Whether the universe contains within itself, under the Almighty
supervision, certain arrangements and laws by which the dead world can
be again cast into the crucible and regenerated by liberation through
the action of heat into its primordial state once more and go the same
tremendous round of planet life, we know not. The conception of such a
process, even the dream or vague possibility of it, is sufficiently
sublime and fills the mind with a great delight in contemplating the
possible cycles through which the material universe is passing.
At any rate, we may contemplate the three great stages of world-life
with which we are already acquainted--that is, the birth stage, the
epoch of life and the epoch of death. There is a birth, as also a life
and a death of planets. Richard A. Proctor, of great fame, on one of
his last tours of instructive lecturing among our people, had for his
subject the "Birth and Death of Worlds." The theme was not dissimilar
to that which has been here presented in outline. The birth, the life
and the death of worlds! Such is a summary of that almost infinite
history through which our earth is passing--the history which the
globe is _making_ on its way from its nebulous to its final state.

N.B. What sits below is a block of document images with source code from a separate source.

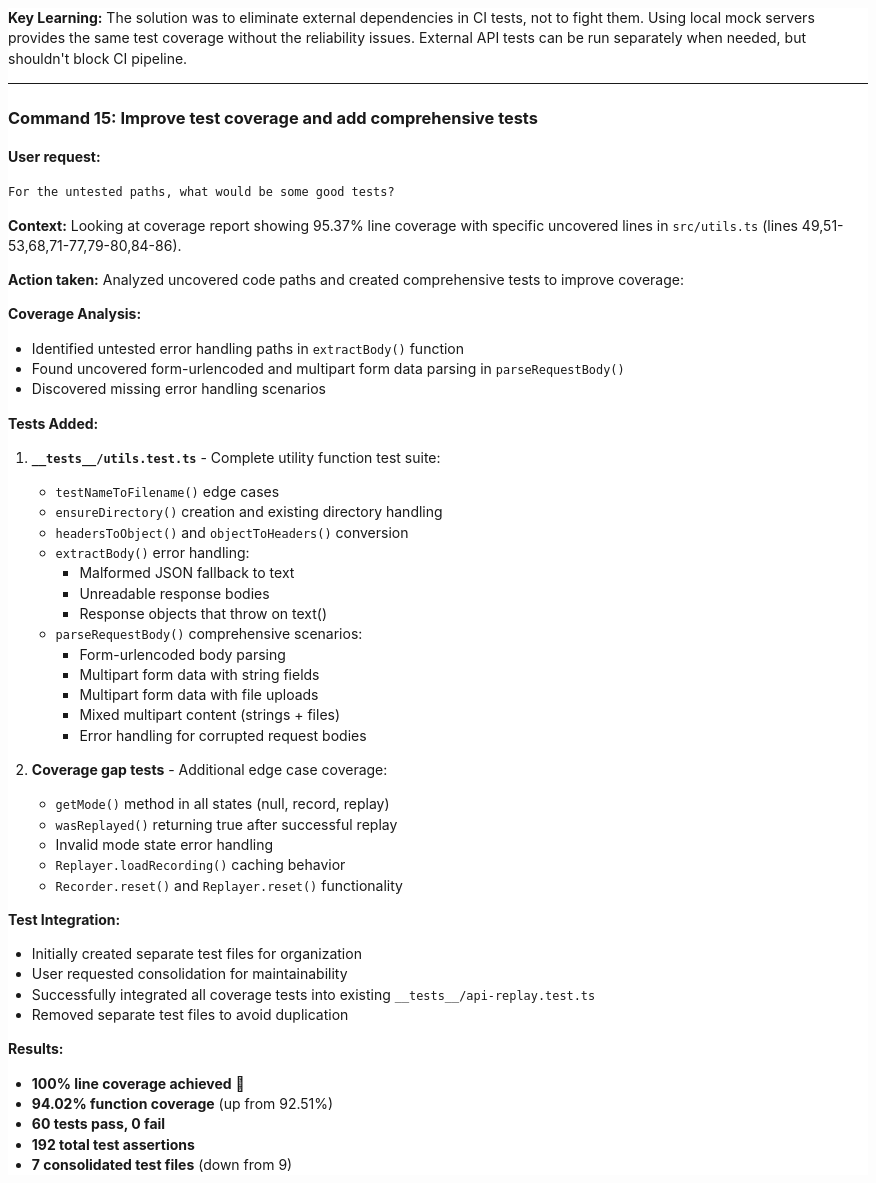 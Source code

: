 **Key Learning:**
The solution was to eliminate external dependencies in CI tests, not to fight them. Using local mock servers provides the same test coverage without the reliability issues. External API tests can be run separately when needed, but shouldn't block CI pipeline.

---

### Command 15: Improve test coverage and add comprehensive tests
**User request:**
```
For the untested paths, what would be some good tests?
```

**Context:** Looking at coverage report showing 95.37% line coverage with specific uncovered lines in `src/utils.ts` (lines 49,51-53,68,71-77,79-80,84-86).

**Action taken:** Analyzed uncovered code paths and created comprehensive tests to improve coverage:

**Coverage Analysis:**
- Identified untested error handling paths in `extractBody()` function
- Found uncovered form-urlencoded and multipart form data parsing in `parseRequestBody()`
- Discovered missing error handling scenarios

**Tests Added:**
1. **`__tests__/utils.test.ts`** - Complete utility function test suite:
   - `testNameToFilename()` edge cases
   - `ensureDirectory()` creation and existing directory handling
   - `headersToObject()` and `objectToHeaders()` conversion
   - `extractBody()` error handling:
     - Malformed JSON fallback to text
     - Unreadable response bodies
     - Response objects that throw on text()
   - `parseRequestBody()` comprehensive scenarios:
     - Form-urlencoded body parsing
     - Multipart form data with string fields
     - Multipart form data with file uploads
     - Mixed multipart content (strings + files)
     - Error handling for corrupted request bodies

2. **Coverage gap tests** - Additional edge case coverage:
   - `getMode()` method in all states (null, record, replay)
   - `wasReplayed()` returning true after successful replay
   - Invalid mode state error handling
   - `Replayer.loadRecording()` caching behavior
   - `Recorder.reset()` and `Replayer.reset()` functionality

**Test Integration:**
- Initially created separate test files for organization
- User requested consolidation for maintainability
- Successfully integrated all coverage tests into existing `__tests__/api-replay.test.ts`
- Removed separate test files to avoid duplication

**Results:**
- **100% line coverage achieved** 🎉
- **94.02% function coverage** (up from 92.51%)
- **60 tests pass, 0 fail**
- **192 total test assertions**
- **7 consolidated test files** (down from 9)
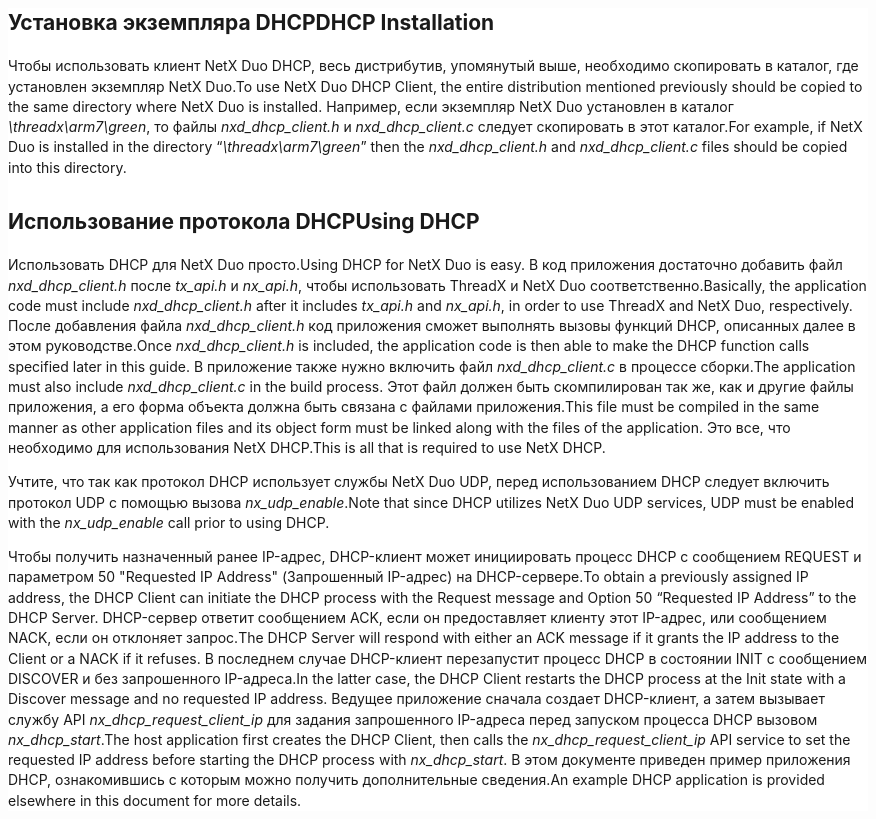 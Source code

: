 ## <a name="dhcp-installation"></a><span data-ttu-id="3ba52-113">Установка экземпляра DHCP</span><span class="sxs-lookup"><span data-stu-id="3ba52-113">DHCP Installation</span></span>

<span data-ttu-id="3ba52-114">Чтобы использовать клиент NetX Duo DHCP, весь дистрибутив, упомянутый выше, необходимо скопировать в каталог, где установлен экземпляр NetX Duo.</span><span class="sxs-lookup"><span data-stu-id="3ba52-114">To use NetX Duo DHCP Client, the entire distribution mentioned previously should be copied to the same directory where NetX Duo is installed.</span></span> <span data-ttu-id="3ba52-115">Например, если экземпляр NetX Duo установлен в каталог *\threadx\arm7\green*, то файлы *nxd_dhcp_client.h* и *nxd_dhcp_client.c* следует скопировать в этот каталог.</span><span class="sxs-lookup"><span data-stu-id="3ba52-115">For example, if NetX Duo is installed in the directory “*\threadx\arm7\green*” then the *nxd_dhcp_client.h* and *nxd_dhcp_client.c* files should be copied into this directory.</span></span>

## <a name="using-dhcp"></a><span data-ttu-id="3ba52-116">Использование протокола DHCP</span><span class="sxs-lookup"><span data-stu-id="3ba52-116">Using DHCP</span></span>

<span data-ttu-id="3ba52-117">Использовать DHCP для NetX Duo просто.</span><span class="sxs-lookup"><span data-stu-id="3ba52-117">Using DHCP for NetX Duo is easy.</span></span> <span data-ttu-id="3ba52-118">В код приложения достаточно добавить файл *nxd_dhcp_client.h* после *tx_api.h* и *nx_api.h*, чтобы использовать ThreadX и NetX Duo соответственно.</span><span class="sxs-lookup"><span data-stu-id="3ba52-118">Basically, the application code must include *nxd_dhcp_client.h* after it includes *tx_api.h* and *nx_api.h*, in order to use ThreadX and NetX Duo, respectively.</span></span> <span data-ttu-id="3ba52-119">После добавления файла *nxd_dhcp_client.h* код приложения сможет выполнять вызовы функций DHCP, описанных далее в этом руководстве.</span><span class="sxs-lookup"><span data-stu-id="3ba52-119">Once *nxd_dhcp_client.h* is included, the application code is then able to make the DHCP function calls specified later in this guide.</span></span> <span data-ttu-id="3ba52-120">В приложение также нужно включить файл *nxd_dhcp_client.c* в процессе сборки.</span><span class="sxs-lookup"><span data-stu-id="3ba52-120">The application must also include *nxd_dhcp_client.c* in the build process.</span></span> <span data-ttu-id="3ba52-121">Этот файл должен быть скомпилирован так же, как и другие файлы приложения, а его форма объекта должна быть связана с файлами приложения.</span><span class="sxs-lookup"><span data-stu-id="3ba52-121">This file must be compiled in the same manner as other application files and its object form must be linked along with the files of the application.</span></span> <span data-ttu-id="3ba52-122">Это все, что необходимо для использования NetX DHCP.</span><span class="sxs-lookup"><span data-stu-id="3ba52-122">This is all that is required to use NetX DHCP.</span></span>

<span data-ttu-id="3ba52-123">Учтите, что так как протокол DHCP использует службы NetX Duo UDP, перед использованием DHCP следует включить протокол UDP с помощью вызова *nx_udp_enable*.</span><span class="sxs-lookup"><span data-stu-id="3ba52-123">Note that since DHCP utilizes NetX Duo UDP services, UDP must be enabled with the *nx_udp_enable* call prior to using DHCP.</span></span>

<span data-ttu-id="3ba52-124">Чтобы получить назначенный ранее IP-адрес, DHCP-клиент может инициировать процесс DHCP с сообщением REQUEST и параметром 50 "Requested IP Address" (Запрошенный IP-адрес) на DHCP-сервере.</span><span class="sxs-lookup"><span data-stu-id="3ba52-124">To obtain a previously assigned IP address, the DHCP Client can initiate the DHCP process with the Request message and Option 50 “Requested IP Address” to the DHCP Server.</span></span> <span data-ttu-id="3ba52-125">DHCP-сервер ответит сообщением ACK, если он предоставляет клиенту этот IP-адрес, или сообщением NACK, если он отклоняет запрос.</span><span class="sxs-lookup"><span data-stu-id="3ba52-125">The DHCP Server will respond with either an ACK message if it grants the IP address to the Client or a NACK if it refuses.</span></span> <span data-ttu-id="3ba52-126">В последнем случае DHCP-клиент перезапустит процесс DHCP в состоянии INIT с сообщением DISCOVER и без запрошенного IP-адреса.</span><span class="sxs-lookup"><span data-stu-id="3ba52-126">In the latter case, the DHCP Client restarts the DHCP process at the Init state with a Discover message and no requested IP address.</span></span> <span data-ttu-id="3ba52-127">Ведущее приложение сначала создает DHCP-клиент, а затем вызывает службу API *nx_dhcp_request_client_ip* для задания запрошенного IP-адреса перед запуском процесса DHCP вызовом *nx_dhcp_start*.</span><span class="sxs-lookup"><span data-stu-id="3ba52-127">The host application first creates the DHCP Client, then calls the *nx_dhcp_request_client_ip* API service to set the requested IP address before starting the DHCP process with *nx_dhcp_start*.</span></span> <span data-ttu-id="3ba52-128">В этом документе приведен пример приложения DHCP, ознакомившись с которым можно получить дополнительные сведения.</span><span class="sxs-lookup"><span data-stu-id="3ba52-128">An example DHCP application is provided elsewhere in this document for more details.</span></span>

Such, if we mistake not, is the story epitomized--the life history in
brief--of all the worlds of space. They have each in its order and
kind, an epoch of the beginning, then an epoch of growth and
evolution, then an epoch of life--toward which all the preceding
planet history seems to tend--and finally an epoch of death which
must, in the course of infinite time, swallow from sight each planet
in its turn, or at least reduce each from that condition in which it
is an arena of animated existence into that state where it is a
frozen and desert clod, still following its wonted path through space,
still shining with a cold but cheerful face, _like our moon_, upon the
silent abysses of the universe.
WHAT THE WORLDS ARE MADE OF.
The present century was already well advanced before there was any
solid ground for the belief that the worlds of space are made of
analogous or identical materials. It was only with the invention of
the spectroscope and the analysis of light that the material identity
of universal nature was proved by methods which could not be doubted.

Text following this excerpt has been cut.